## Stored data
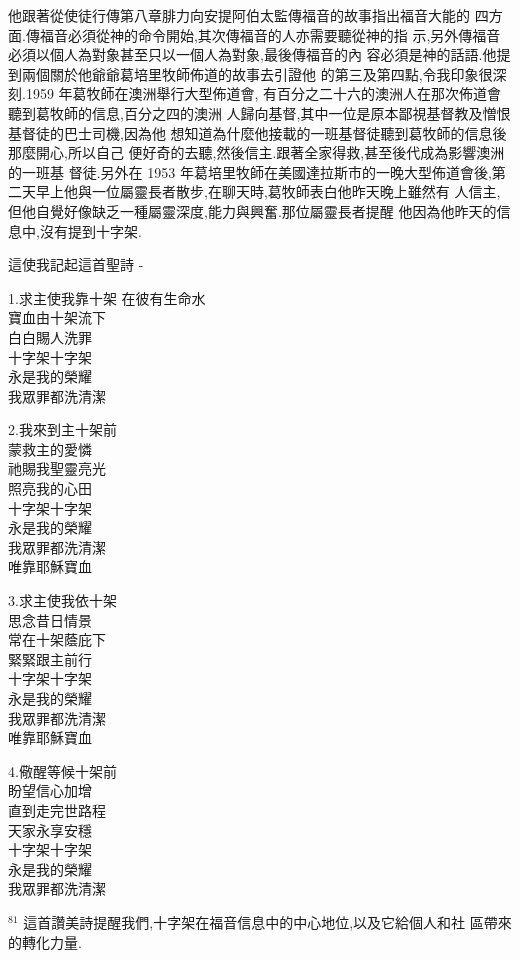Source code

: \documentclass{book}
\begin{document}
他跟著從使徒行傳第八章腓力向安提阿伯太監傳福音的故事指出福音大能的 四方面.傳福音必須從神的命令開始,其次傳福音的人亦需要聽從神的指 示,另外傳福音必須以個人為對象甚至只以一個人為對象,最後傳福音的內 容必須是神的話語.他提到兩個關於他爺爺葛培里牧師佈道的故事去引證他 的第三及第四點,令我印象很深刻.1959 年葛牧師在澳洲舉行大型佈道會, 有百分之二十六的澳洲人在那次佈道會聽到葛牧師的信息,百分之四的澳洲
人歸向基督,其中一位是原本鄙視基督教及憎恨基督徒的巴士司機,因為他 想知道為什麼他接載的一班基督徒聽到葛牧師的信息後那麼開心,所以自己 便好奇的去聽,然後信主.跟著全家得救,甚至後代成為影響澳洲的一班基 督徒.另外在 1953 年葛培里牧師在美國達拉斯市的一晚大型佈道會後,第 二天早上他與一位屬靈長者散步,在聊天時,葛牧師表白他昨天晚上雖然有
人信主,但他自覺好像缺乏一種屬靈深度,能力與興奮.那位屬靈長者提醒 他因為他昨天的信息中,沒有提到十字架.

這使我記起這首聖詩 -

1.求主使我靠十架 在彼有生命水 \\
寶血由十架流下 \\
白白賜人洗罪 \\
十字架十字架 \\
永是我的榮耀 \\
我眾罪都洗清潔

2.我來到主十架前 \\
蒙救主的愛憐 \\
祂賜我聖靈亮光 \\
照亮我的心田 \\
十字架十字架 \\
永是我的榮耀 \\
我眾罪都洗清潔 \\
唯靠耶穌寶血

3.求主使我依十架 \\
思念昔日情景 \\
常在十架蔭庇下 \\
緊緊跟主前行 \\
十字架十字架 \\
永是我的榮耀 \\
我眾罪都洗清潔 \\
唯靠耶穌寶血

4.儆醒等候十架前 \\
盼望信心加增 \\
直到走完世路程 \\
天家永享安穩 \\
十字架十字架 \\
永是我的榮耀 \\
我眾罪都洗清潔

$^{81}$
這首讚美詩提醒我們,十字架在福音信息中的中心地位,以及它給個人和社 區帶來的轉化力量.
\end{document}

## Work order
Output the data exactly, pictures omitted.

## Written answer
Source code

: \documentclass{book}
\begin{document}
他跟著從使徒行傳第八章腓力向安提阿伯太監傳福音的故事指出福音大能的 四方面.傳福音必須從神的命令開始,其次傳福音的人亦需要聽從神的指 示,另外傳福音必須以個人為對象甚至只以一個人為對象,最後傳福音的內 容必須是神的話語.他提到兩個關於他爺爺葛培里牧師佈道的故事去引證他 的第三及第四點,令我印象很深刻.1959 年葛牧師在澳洲舉行大型佈道會, 有百分之二十六的澳洲人在那次佈道會聽到葛牧師的信息,百分之四的澳洲
人歸向基督,其中一位是原本鄙視基督教及憎恨基督徒的巴士司機,因為他 想知道為什麼他接載的一班基督徒聽到葛牧師的信息後那麼開心,所以自己 便好奇的去聽,然後信主.跟著全家得救,甚至後代成為影響澳洲的一班基 督徒.另外在 1953 年葛培里牧師在美國達拉斯市的一晚大型佈道會後,第 二天早上他與一位屬靈長者散步,在聊天時,葛牧師表白他昨天晚上雖然有
人信主,但他自覺好像缺乏一種屬靈深度,能力與興奮.那位屬靈長者提醒 他因為他昨天的信息中,沒有提到十字架.

這使我記起這首聖詩 -

1.求主使我靠十架 在彼有生命水 \\
寶血由十架流下 \\
白白賜人洗罪 \\
十字架十字架 \\
永是我的榮耀 \\
我眾罪都洗清潔

2.我來到主十架前 \\
蒙救主的愛憐 \\
祂賜我聖靈亮光 \\
照亮我的心田 \\
十字架十字架 \\
永是我的榮耀 \\
我眾罪都洗清潔 \\
唯靠耶穌寶血

3.求主使我依十架 \\
思念昔日情景 \\
常在十架蔭庇下 \\
緊緊跟主前行 \\
十字架十字架 \\
永是我的榮耀 \\
我眾罪都洗清潔 \\
唯靠耶穌寶血

4.儆醒等候十架前 \\
盼望信心加增 \\
直到走完世路程 \\
天家永享安穩 \\
十字架十字架 \\
永是我的榮耀 \\
我眾罪都洗清潔

$^{81}$
這首讚美詩提醒我們,十字架在福音信息中的中心地位,以及它給個人和社 區帶來的轉化力量.
\end{document}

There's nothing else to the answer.